● DATASET ENTRIES
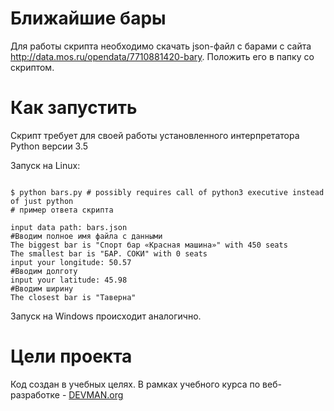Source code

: # Ближайшие бары

Для работы скрипта необходимо скачать json-файл с барами с сайта http://data.mos.ru/opendata/7710881420-bary.
Положить его в папку со скриптом.

# Как запустить

Скрипт требует для своей работы установленного интерпретатора Python версии 3.5

Запуск на Linux:

```#!bash

$ python bars.py # possibly requires call of python3 executive instead of just python
# пример ответа скрипта

input data path: bars.json
#Вводим полное имя файла с данными
The biggest bar is "Спорт бар «Красная машина»" with 450 seats
The smallest bar is "БАР. СОКИ" with 0 seats
input your longitude: 50.57
#Вводим долготу
input your latitude: 45.98
#Вводим ширину
The closest bar is "Таверна"

```

Запуск на Windows происходит аналогично.

# Цели проекта

Код создан в учебных целях. В рамках учебного курса по веб-разработке - [DEVMAN.org](https://devman.org)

● WHAT YOU NEED TO DO
Copy out each line of the listing that contains the word "with".

● FINAL ANSWER
The biggest bar is "Спорт бар «Красная машина»" with 450 seats
The smallest bar is "БАР. СОКИ" with 0 seats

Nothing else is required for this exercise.